Streaking through the Sky
A new study investigates a century-old scientific mystery: Which direction did the asteroid that created the Barringer Meteorite Crater come from?
Imagine the moment before impact: the sky was split with fire as a massive iron asteroid pierced the atmosphere and collided violently with the surface of the Earth.
From what direction did this asteroid hurtle? When standing on the rim of the crater, does one look to the north when trying to picture the event or in some other direction?
This question has vexed scientists for over one hundred years. Daniel Moreau Barringer was the first geologist to wrestle with this question. He was impressed with the massive cliffs of the southern crater wall and suggested the impacting asteroid traveled from the north to the south to uplift those cliffs. Other investigators have suggested nearly every other direction: to the east, to the northeast, to the north, and to the northwest.

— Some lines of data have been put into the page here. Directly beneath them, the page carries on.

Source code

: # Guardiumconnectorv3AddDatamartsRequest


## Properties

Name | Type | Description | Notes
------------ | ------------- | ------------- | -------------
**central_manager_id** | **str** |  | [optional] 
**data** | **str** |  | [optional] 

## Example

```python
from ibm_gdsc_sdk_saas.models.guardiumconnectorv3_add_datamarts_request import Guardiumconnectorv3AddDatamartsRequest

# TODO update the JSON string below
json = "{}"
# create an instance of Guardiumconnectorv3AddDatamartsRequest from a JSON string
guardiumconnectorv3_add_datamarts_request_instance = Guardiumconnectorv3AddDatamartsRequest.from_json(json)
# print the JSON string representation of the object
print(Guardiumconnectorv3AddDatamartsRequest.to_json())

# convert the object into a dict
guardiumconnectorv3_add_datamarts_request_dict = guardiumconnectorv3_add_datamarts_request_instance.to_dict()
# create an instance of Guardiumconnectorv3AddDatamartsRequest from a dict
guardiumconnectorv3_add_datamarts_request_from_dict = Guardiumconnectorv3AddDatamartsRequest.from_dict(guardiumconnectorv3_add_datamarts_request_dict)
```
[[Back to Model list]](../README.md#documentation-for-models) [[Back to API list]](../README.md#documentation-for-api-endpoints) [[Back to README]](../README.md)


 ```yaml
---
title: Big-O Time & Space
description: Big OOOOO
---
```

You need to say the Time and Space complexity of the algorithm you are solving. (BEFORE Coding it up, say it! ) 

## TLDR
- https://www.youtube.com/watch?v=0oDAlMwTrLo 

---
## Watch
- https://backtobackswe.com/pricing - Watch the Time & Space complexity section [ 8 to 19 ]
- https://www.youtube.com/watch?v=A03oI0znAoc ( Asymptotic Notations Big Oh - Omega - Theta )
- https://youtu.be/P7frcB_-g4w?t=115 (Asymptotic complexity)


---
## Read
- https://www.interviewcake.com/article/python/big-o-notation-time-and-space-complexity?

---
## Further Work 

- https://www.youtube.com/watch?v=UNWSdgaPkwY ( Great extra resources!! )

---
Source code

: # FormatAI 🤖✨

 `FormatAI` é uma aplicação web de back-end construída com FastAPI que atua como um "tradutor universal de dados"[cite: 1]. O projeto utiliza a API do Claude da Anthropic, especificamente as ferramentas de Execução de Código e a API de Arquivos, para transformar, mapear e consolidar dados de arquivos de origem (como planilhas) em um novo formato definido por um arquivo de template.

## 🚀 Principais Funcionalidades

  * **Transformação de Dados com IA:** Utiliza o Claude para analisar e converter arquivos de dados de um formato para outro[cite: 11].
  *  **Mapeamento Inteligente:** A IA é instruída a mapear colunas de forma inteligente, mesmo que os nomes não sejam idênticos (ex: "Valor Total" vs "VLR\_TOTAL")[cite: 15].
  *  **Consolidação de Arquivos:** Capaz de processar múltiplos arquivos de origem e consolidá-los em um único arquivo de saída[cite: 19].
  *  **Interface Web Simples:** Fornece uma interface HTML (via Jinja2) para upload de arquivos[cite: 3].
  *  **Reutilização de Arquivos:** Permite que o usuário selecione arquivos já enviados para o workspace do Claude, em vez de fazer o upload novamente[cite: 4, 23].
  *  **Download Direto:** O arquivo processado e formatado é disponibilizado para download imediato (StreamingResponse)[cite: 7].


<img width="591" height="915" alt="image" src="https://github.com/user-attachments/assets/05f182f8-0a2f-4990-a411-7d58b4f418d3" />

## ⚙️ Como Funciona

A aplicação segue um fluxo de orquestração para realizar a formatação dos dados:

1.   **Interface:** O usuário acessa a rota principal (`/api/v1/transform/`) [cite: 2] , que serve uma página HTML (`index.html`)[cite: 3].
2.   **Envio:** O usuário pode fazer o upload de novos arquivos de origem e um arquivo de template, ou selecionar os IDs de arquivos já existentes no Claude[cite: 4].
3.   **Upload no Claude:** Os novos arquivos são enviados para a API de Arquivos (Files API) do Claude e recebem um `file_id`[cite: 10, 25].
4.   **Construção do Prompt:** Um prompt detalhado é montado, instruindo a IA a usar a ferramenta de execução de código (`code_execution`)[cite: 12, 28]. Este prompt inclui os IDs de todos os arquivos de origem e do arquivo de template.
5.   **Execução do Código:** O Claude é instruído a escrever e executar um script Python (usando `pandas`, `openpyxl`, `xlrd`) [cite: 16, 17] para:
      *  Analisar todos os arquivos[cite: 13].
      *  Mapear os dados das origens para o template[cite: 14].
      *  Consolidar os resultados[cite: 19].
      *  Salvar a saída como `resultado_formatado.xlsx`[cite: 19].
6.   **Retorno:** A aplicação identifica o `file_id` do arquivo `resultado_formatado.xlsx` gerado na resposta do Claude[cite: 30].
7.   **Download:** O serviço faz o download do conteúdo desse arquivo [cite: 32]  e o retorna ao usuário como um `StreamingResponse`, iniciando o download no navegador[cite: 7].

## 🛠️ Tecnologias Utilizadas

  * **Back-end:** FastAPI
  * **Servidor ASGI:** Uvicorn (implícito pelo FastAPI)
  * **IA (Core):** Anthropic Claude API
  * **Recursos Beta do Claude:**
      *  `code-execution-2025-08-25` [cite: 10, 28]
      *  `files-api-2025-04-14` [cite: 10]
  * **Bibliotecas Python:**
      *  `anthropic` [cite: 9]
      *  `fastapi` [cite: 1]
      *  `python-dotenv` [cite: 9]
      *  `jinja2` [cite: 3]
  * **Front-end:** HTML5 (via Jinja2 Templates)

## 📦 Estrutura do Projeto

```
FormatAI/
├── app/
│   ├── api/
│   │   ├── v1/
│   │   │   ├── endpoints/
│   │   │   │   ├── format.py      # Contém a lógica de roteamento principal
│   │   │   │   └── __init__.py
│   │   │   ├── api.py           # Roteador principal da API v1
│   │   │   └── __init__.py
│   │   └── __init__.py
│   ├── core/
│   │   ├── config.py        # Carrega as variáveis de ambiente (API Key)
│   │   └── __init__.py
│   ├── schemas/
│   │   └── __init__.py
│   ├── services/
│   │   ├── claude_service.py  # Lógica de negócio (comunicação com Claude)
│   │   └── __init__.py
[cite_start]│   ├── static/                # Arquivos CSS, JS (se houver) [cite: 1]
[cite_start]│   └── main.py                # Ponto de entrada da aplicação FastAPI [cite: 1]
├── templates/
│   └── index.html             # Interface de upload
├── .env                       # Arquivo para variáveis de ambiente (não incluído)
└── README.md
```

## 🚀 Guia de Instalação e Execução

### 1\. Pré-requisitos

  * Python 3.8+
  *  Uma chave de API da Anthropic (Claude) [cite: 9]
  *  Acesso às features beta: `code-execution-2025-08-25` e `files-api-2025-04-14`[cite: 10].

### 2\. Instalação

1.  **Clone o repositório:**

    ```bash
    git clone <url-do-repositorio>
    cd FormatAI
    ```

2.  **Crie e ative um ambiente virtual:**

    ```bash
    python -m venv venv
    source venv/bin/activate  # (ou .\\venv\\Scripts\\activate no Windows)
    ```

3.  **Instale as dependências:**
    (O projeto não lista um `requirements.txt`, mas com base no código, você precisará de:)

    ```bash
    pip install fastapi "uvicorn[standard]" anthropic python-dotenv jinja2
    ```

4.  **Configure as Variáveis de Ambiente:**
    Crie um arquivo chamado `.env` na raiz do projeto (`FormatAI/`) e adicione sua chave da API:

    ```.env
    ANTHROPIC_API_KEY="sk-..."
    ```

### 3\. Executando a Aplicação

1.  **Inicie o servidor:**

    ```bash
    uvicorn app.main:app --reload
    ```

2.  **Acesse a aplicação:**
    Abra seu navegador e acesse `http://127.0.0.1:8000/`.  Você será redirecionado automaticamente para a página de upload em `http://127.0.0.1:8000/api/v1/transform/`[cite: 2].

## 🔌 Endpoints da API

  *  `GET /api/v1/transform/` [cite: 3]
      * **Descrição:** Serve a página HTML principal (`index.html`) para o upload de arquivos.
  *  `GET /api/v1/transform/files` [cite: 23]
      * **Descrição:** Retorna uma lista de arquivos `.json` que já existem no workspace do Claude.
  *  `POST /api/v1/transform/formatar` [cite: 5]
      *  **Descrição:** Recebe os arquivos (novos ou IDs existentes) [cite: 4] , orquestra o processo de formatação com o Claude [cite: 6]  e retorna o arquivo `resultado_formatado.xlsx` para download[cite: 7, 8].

A new study by Michael Poelchau, Thomas Kenkmann, and David Kring tried new techniques to unravel this mystery. They searched for wedges of rock that were thrust into the walls of the crater during the uplift of the crater rim and examined that uplifted rim for asymmetries that might point to the trajectory of the impacting asteroid. As with past efforts, the picture the data painted is murky. Wedges of rock thrust into the upper crater wall occur on the northeast to northwest sides of the crater, favoring an impact in that direction. On the other hand, several other indicators point in nearly the opposite direction, from the NNW to the SSE. These data include a dramatic uplift of bedrock in southeast corner of the crater. Although it is not the highest point around the crater rim today, the stratigraphic uplift of bedrock in that area of the crater is the largest.
This study, like a recent study by Senthil Kumar greatly helps us understand the fracturing, excavation flow, and uplift of rock around the crater during an impact. It also, however, still leaves us wondering where to trace the iron asteroid as it streaked through Earth’s sky.